A prototype of how you want the docs to work (i.e. a simple wireframe sketch or even a Google docs mock up of what the doc page or UI should contain)
What interactivity you expect to need (what dimensionality do the docs need to have to be useful?)
A description of the input parameters and computation needed to expand the pipeline source files to get the data that’s needed to render the documentation.

ktl · November 24, 2021, 9:40pm

I’m worried that the “pipelines changelog repo” is actually a camel’s nose for a submodule-based monorepo.

Is it for drp_pipe only, or ap_pipe as well, or do they each have a separate one (and are there any others)?

Every release build (including weekly and nightly) already has an associated Web-published eups manifest including git commit refs for all dependencies.

I’m still not sure I see why build artifacts should be committed to GitHub, though.

jbosch · November 25, 2021, 2:30am

I’m not at all sure how much this will have in common with the task and script stuff, but starting with a pipeline dump and SVG graph is exactly what I had intended to do, and pretty much everything I wanted to do with the docs beyond that amounts to navigational aids (GUI elements and links) for that content. Displaying schemas does go a bit further in terms of content, but it’s still a dump of things derivable fully from the pipeline with a viewer sitting on top of that. For “variants”, all I had in mind was the different top-level pipelines in drp_pipe - I just wanted an easy way to flip back and forth between (or view a diff of) e.g. the HSC RC2 vs. DP0.2 pipelines in expanded form.

Interesting - I was assuming that the daily granularity of the existing changelog website along with its popularity meant that daily was probably enough - but that may be the difference between debugging ap_verify failures (or ~equivalently ci_hsc failures) vs. debugging regressions discovered in SQuaSH metrics or monthly processing runs, which is (I gather) where the current changelog really shines. In any case, from a pure size-of-repository standpoint, every merge seems feasible and certainly more useful, and you make a very good point that relying on a successful nightly build to publish something like this would not be ideal (it may even be regression from the current changelog).
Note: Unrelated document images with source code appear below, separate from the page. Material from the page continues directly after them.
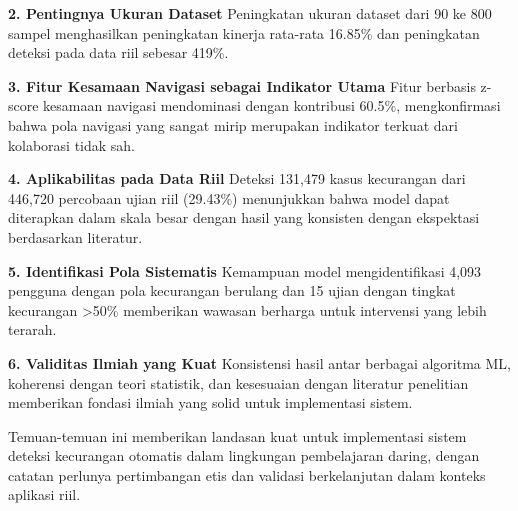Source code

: \textbf{2. Pentingnya Ukuran Dataset}
Peningkatan ukuran dataset dari 90 ke 800 sampel menghasilkan peningkatan kinerja rata-rata 16.85\% dan peningkatan deteksi pada data riil sebesar 419\%.

\textbf{3. Fitur Kesamaan Navigasi sebagai Indikator Utama}
Fitur berbasis z-score kesamaan navigasi mendominasi dengan kontribusi 60.5\%, mengkonfirmasi bahwa pola navigasi yang sangat mirip merupakan indikator terkuat dari kolaborasi tidak sah.

\textbf{4. Aplikabilitas pada Data Riil}
Deteksi 131,479 kasus kecurangan dari 446,720 percobaan ujian riil (29.43\%) menunjukkan bahwa model dapat diterapkan dalam skala besar dengan hasil yang konsisten dengan ekspektasi berdasarkan literatur.

\textbf{5. Identifikasi Pola Sistematis}
Kemampuan model mengidentifikasi 4,093 pengguna dengan pola kecurangan berulang dan 15 ujian dengan tingkat kecurangan >50\% memberikan wawasan berharga untuk intervensi yang lebih terarah.

\textbf{6. Validitas Ilmiah yang Kuat}
Konsistensi hasil antar berbagai algoritma ML, koherensi dengan teori statistik, dan kesesuaian dengan literatur penelitian memberikan fondasi ilmiah yang solid untuk implementasi sistem.

Temuan-temuan ini memberikan landasan kuat untuk implementasi sistem deteksi kecurangan otomatis dalam lingkungan pembelajaran daring, dengan catatan perlunya pertimbangan etis dan validasi berkelanjutan dalam konteks aplikasi riil. 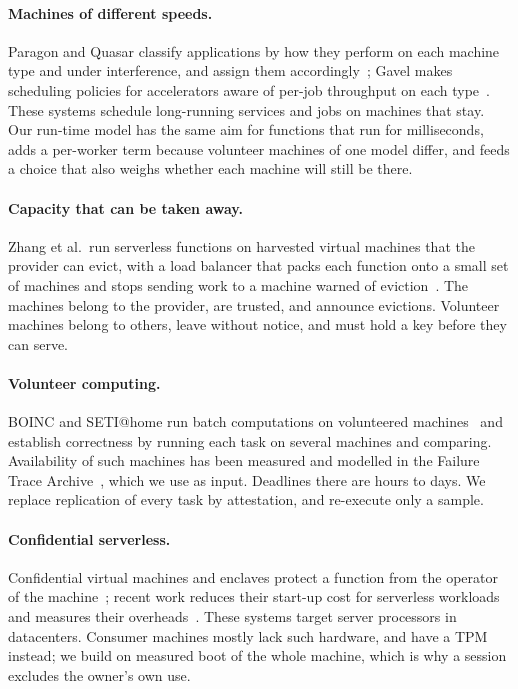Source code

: \paragraph{Machines of different speeds.} Paragon and Quasar classify applications by how they perform on each
machine type and under interference, and assign them accordingly~\cite{delimitrou2013paragon,delimitrou2014quasar};
Gavel makes scheduling policies for accelerators aware of per-job throughput on each
type~\cite{narayanan2020gavel}. These systems schedule long-running services and jobs on machines that stay. Our
run-time model has the same aim for functions that run for milliseconds, adds a per-worker term because volunteer
machines of one model differ, and feeds a choice that also weighs whether each machine will still be there.

\paragraph{Capacity that can be taken away.} Zhang et al.\ run serverless functions on harvested virtual machines
that the provider can evict, with a load balancer that packs each function onto a small set of machines and stops sending work to a machine
warned of eviction~\cite{zhang2021harvest}. The machines belong to
the provider, are trusted, and announce evictions. Volunteer machines belong to others, leave without notice, and
must hold a key before they can serve.

\paragraph{Volunteer computing.} BOINC and SETI@home run batch computations on volunteered
machines~\cite{anderson2004boinc,anderson2002seti} and establish correctness by running each task on several machines
and comparing. Availability of such machines has been measured and modelled in the Failure Trace
Archive~\cite{javadi2013fta,javadi2009seti}, which we use as input. Deadlines there are hours to days. We replace
replication of every task by attestation, and re-execute only a sample.

\paragraph{Confidential serverless.} Confidential virtual machines and enclaves protect a function from the
operator of the machine~\cite{costan2016sgx,amd2020snp,arnautov2016scone}; recent work reduces their start-up cost for
serverless workloads~\cite{holmes2024severifast,segarra2024sesame,wallet2025} and measures their
overheads~\cite{misono2025cvm,li2023bifrost}. These systems target server processors in datacenters. Consumer
machines mostly lack such hardware, and have a TPM instead; we build on measured boot of the whole machine, which is
why a session excludes the owner's own use.

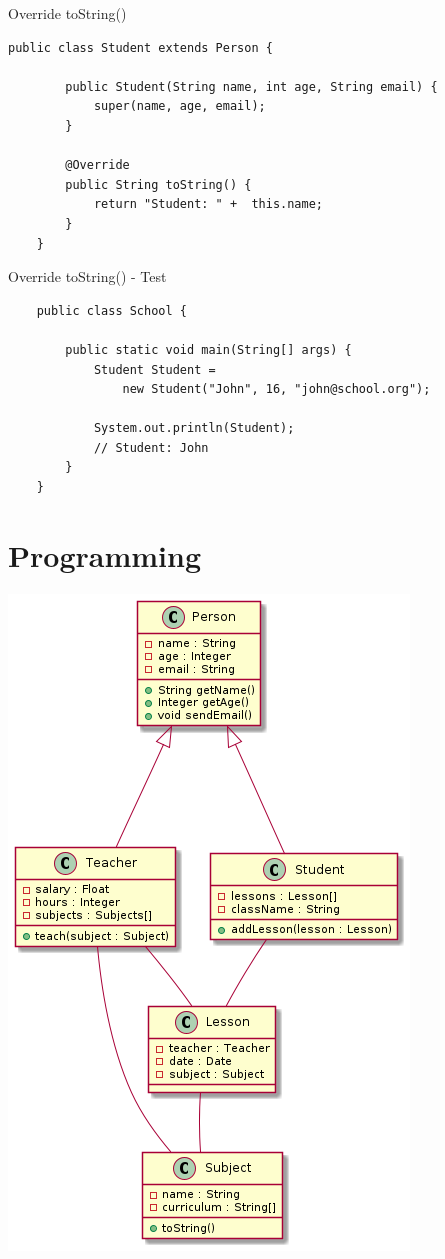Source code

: \begin{frame}[fragile]{Override toString()}
	\begin{lstlisting}[escapechar=!]
	public class Student extends Person {

	    public Student(String name, int age, String email) {
	    	super(name, age, email);
	    }
	
	    @Override
	    public String toString() {
	        return "Student: " +  this.name;
	    }	
	}
	\end{lstlisting}
\end{frame}

\begin{frame}[fragile]{Override toString() - Test}
	\begin{lstlisting}
	public class School {
	    
	    public static void main(String[] args) {	    
	        Student Student = 
	            new Student("John", 16, "john@school.org");
	        
	        System.out.println(Student);
	        // Student: John
	    }
	}
	\end{lstlisting}
\end{frame}

\section{Programming}
\begin{frame}
	\begin{center}
		\includegraphics[height=\textheight]{04-inheritance/student_teacher_lesson.png}
	\end{center}

\end{frame}


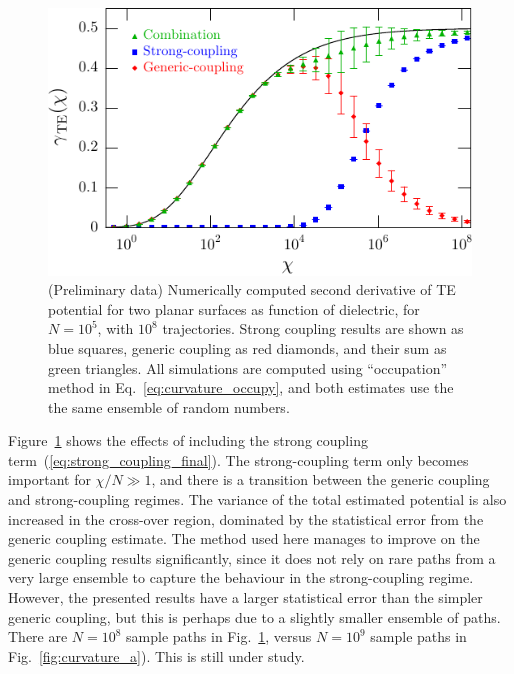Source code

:\begin{figure}
  \centering
  \includegraphics[width=0.8\columnwidth]{fig/numerics/curvature_c}
  \caption[(Preliminary data) Numerical TE Potential Curvature for two planar surfaces, evaluated with strong-coupling methods]{
(Preliminary data) Numerically computed second derivative of TE potential for two planar surfaces as function 
    of dielectric, for $N=10^5$, with $10^8$ trajectories.
    Strong coupling results are shown as blue squares, generic coupling as red diamonds, 
    and their sum as green triangles.  
    All simulations are computed using
  ``occupation'' method in Eq.~\ref{eq:curvature_occupy}, and both estimates use the the same ensemble of random numbers.}
\label{fig:curvature_c}
\end{figure}

Figure~\ref{fig:curvature_c} shows the effects of including the strong coupling term~(\ref{eq:strong_coupling_final}).  
The strong-coupling term only becomes important for $\chi/N\gg 1$,
and there is a transition between the generic coupling and strong-coupling regimes. 
The variance of the total estimated potential is also increased in the cross-over region, 
dominated by the statistical error from the generic coupling estimate.  
The method used here manages to improve on the generic coupling results significantly, since 
it does not rely on rare paths from a very large ensemble to capture the behaviour in the strong-coupling regime.
However, the presented results have a larger statistical error than the simpler generic coupling, but this is 
perhaps due to a slightly smaller ensemble of paths.  There are $N=10^8$ sample paths in Fig.~\ref{fig:curvature_c}, versus $N=10^9$ 
sample paths in Fig.~\ref{fig:curvature_a}).  This is
still under study.   

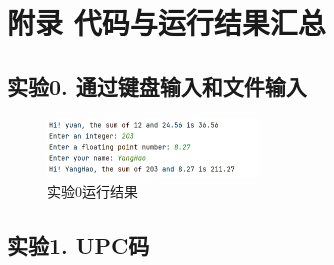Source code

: \chapter{附录 代码与运行结果汇总}

\section{实验0. 通过键盘输入和文件输入}



\begin{figure}[H]
    \centering
    \includegraphics[width = 0.5\textwidth]{../pic/0.png}
    \caption{实验0运行结果}
\end{figure}

\newpage
\section{实验1. UPC码}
Sorry I skipped a few steps on this from where we left off on the DM-30891 Jira discussion; I think it’s worth filling in how my thinking went in between, because “how much we expand” is closely related to that fatal flaw.

The main motivation of expanding the pipelines and committing them to git was for users to get a view of both the status quo and the changes in the pipeline over time (I’m sort of channeling @natelust here, as these were his ideas originally - he just sold me on them). This expansion would include applying all config overrides and writing out complete config files, not just resolving pipeline imports, basically because the configurations are a lot of what we’d want to track and view.
When I started trying to implement that, it immediately became clear that we had to guard against the expanded pipelines being out of sync with their recipes; it’d be a huge problem if a user could modify a recipe, ingredient, or config file, build and push their changes, and have that change be completed ignored when something is run from pipelines/ because there were inadequate consistency checks between the git-committed pipelines/ content and what the recipes generate.
On the other hand, it was also important that superficial or pure-refactoring changes to recipes, ingredients, or configs (i.e. changes that didn’t actually affect what would be run) should not be reflected in changes to the expanded pipelines, or diffs between them would mostly be noise. This also requires pipeline expansion to extend down to configs; if it only expanded imports, something as simple as moving a config override from an obs_* package to a pipeline ingredient file would trigger a spurious change in the expanded pipeline.
If we expand pipelines all the way down to configs, then pipelines must be re-expanded when task defaults or obs_* packages change, not just when ingredients or recipes in *_pipe changes. And that rules out using any kind of git commit hook to automatically update the expanded pipelines in git, because such a hook would need to fire on commits made to repos other than the *_pipe one we are committing to.
If we can’t automatically expand and commit the pipeline, then adding something to the build system to check for consistency (either by leaving the git repo dirty by overwriting the committed files or more test-like code) seems necessary. That’s a potentially big annoyance for users, but I figured that if we could make it also serve as a way to make sure pure-refactoring changes didn’t actually affect the pipeline, we might come out ahead overall; there’d be new pain, but some new gain as well.
Even that idea fell apart once I thought a bit more about developers having to rebuild *_pipe packages every time their dependencies changed, or running out-of-sync pipelines from a clone that had not been built since setting up a new version of a dependency. And @mrawls’ skepticism about the gain being worth the pain was probably well-deserved anyway.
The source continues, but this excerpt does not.